Pull out each line of the data that includes the word "Priority".
--- Dataset Enclosed Below ---
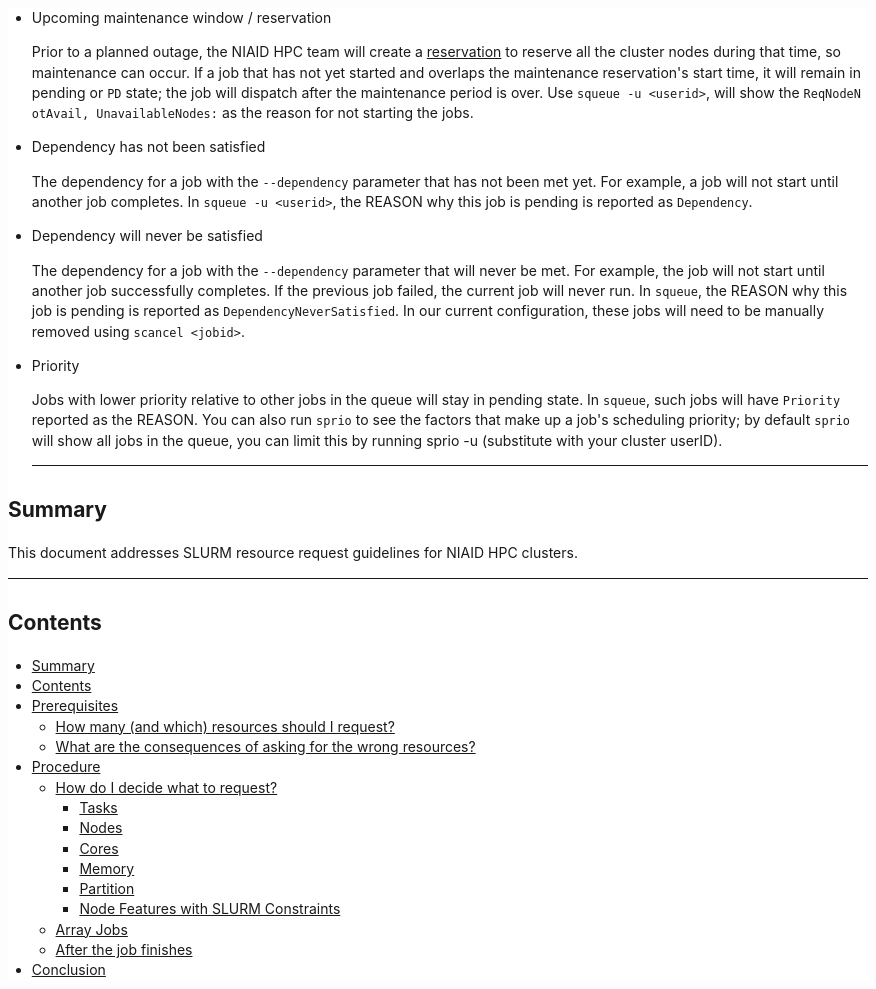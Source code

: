 - Upcoming maintenance window / reservation

    Prior to a planned outage, the NIAID HPC team will create a [reservation](https://slurm.schedmd.com/reservations.html) to reserve all the cluster nodes during that time, so maintenance can occur. If a job that has not yet started and overlaps the maintenance reservation's start time, it will remain in pending or `PD` state; the job will dispatch after the maintenance period is over. Use `squeue -u <userid>`, will show the  `ReqNodeNotAvail, UnavailableNodes:` as the reason for not starting the jobs.
 
- Dependency has not been satisfied

    The dependency for a job with the `--dependency` parameter that has not been met yet. For example, a job will not start until another job completes. In `squeue -u <userid>`, the REASON why this job is pending is reported as `Dependency`.

- Dependency will never be satisfied

    The dependency for a job with the `--dependency` parameter that will never be met. For example, the job will not start until another job successfully completes. If the previous job failed, the current job will never run. In `squeue`, the REASON why this job is pending is reported as `DependencyNeverSatisfied`. In our current configuration, these jobs will need to be manually removed using `scancel <jobid>`.
 
- Priority

    Jobs with lower priority relative to other jobs in the queue will stay in pending state. In `squeue`, such jobs will have `Priority` reported as the REASON. You can also run `sprio` to see the factors that make up a job's scheduling priority; by default `sprio` will show all jobs in the queue, you can limit this by running sprio -u <userid> (substitute <userid> with your cluster userID).

  ---

  


## Summary
This document addresses SLURM resource request guidelines for NIAID HPC clusters.

---

## Contents
* [Summary](#Summary)
* [Contents](#Contents)
* [Prerequisites](#Prerequisites)
  * [How many (and which) resources should I request?](#How-many-(and-which)-resources-should-I-request?)
  * [What are the consequences of asking for the wrong resources?](#What-are-the-consequences-of-asking-for-the-wrong-resources?)
* [Procedure](#Procedure)
  * [How do I decide what to request?](#How-do-I-decide-what-to-request?)
    * [Tasks](#The-number-of-tasks)
    * [Nodes](#The-number-of-nodes)
    * [Cores](#The-number-of-cores)
    * [Memory](#The-quantity-of-memory)
    * [Partition](#The-partition)
    * [Node Features with SLURM Constraints](#Requesting-multiple-features/constraints)
  * [Array Jobs](#For-array-jobs)
  * [After the job finishes](#After-the-job-finishes)
* [Conclusion](#Conclusion)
--- End of Enclosed Dataset ---
Answer to this problem.
- Priority
    Jobs with lower priority relative to other jobs in the queue will stay in pending state. In `squeue`, such jobs will have `Priority` reported as the REASON. You can also run `sprio` to see the factors that make up a job's scheduling priority; by default `sprio` will show all jobs in the queue, you can limit this by running sprio -u <userid> (substitute <userid> with your cluster userID).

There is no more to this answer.